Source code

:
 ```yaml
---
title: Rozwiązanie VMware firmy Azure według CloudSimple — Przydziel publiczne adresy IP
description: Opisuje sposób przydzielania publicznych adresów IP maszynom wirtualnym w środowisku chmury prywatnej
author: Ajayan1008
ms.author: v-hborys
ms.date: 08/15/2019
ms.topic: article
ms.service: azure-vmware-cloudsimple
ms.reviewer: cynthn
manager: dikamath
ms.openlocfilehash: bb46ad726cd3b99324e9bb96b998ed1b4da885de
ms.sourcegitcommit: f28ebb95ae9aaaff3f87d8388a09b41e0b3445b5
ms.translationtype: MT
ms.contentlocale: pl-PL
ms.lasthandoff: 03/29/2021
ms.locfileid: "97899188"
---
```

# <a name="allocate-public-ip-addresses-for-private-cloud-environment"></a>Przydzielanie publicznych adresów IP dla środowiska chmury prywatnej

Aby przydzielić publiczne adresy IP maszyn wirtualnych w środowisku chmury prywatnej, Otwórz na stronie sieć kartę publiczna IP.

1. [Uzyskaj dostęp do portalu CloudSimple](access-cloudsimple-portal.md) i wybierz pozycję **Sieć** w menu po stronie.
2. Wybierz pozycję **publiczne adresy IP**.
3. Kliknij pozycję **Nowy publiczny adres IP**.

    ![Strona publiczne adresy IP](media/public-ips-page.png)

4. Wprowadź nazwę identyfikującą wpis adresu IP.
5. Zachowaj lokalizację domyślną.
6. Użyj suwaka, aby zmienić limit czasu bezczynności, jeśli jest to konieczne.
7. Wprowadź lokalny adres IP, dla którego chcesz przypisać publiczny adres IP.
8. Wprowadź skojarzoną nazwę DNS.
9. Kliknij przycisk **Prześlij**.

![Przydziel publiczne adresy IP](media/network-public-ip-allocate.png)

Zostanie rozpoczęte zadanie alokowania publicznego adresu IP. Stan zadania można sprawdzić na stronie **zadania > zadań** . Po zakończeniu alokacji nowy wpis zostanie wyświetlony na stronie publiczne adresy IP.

Required action:
In the listing above, find the line that contains "9. Kliknij przycisk **Prześlij**.". Write it out exactly, along with each line after it up to and including the last.

Result of this task:
9. Kliknij przycisk **Prześlij**.

![Przydziel publiczne adresy IP](media/network-public-ip-allocate.png)

Zostanie rozpoczęte zadanie alokowania publicznego adresu IP. Stan zadania można sprawdzić na stronie **zadania > zadań** . Po zakończeniu alokacji nowy wpis zostanie wyświetlony na stronie publiczne adresy IP.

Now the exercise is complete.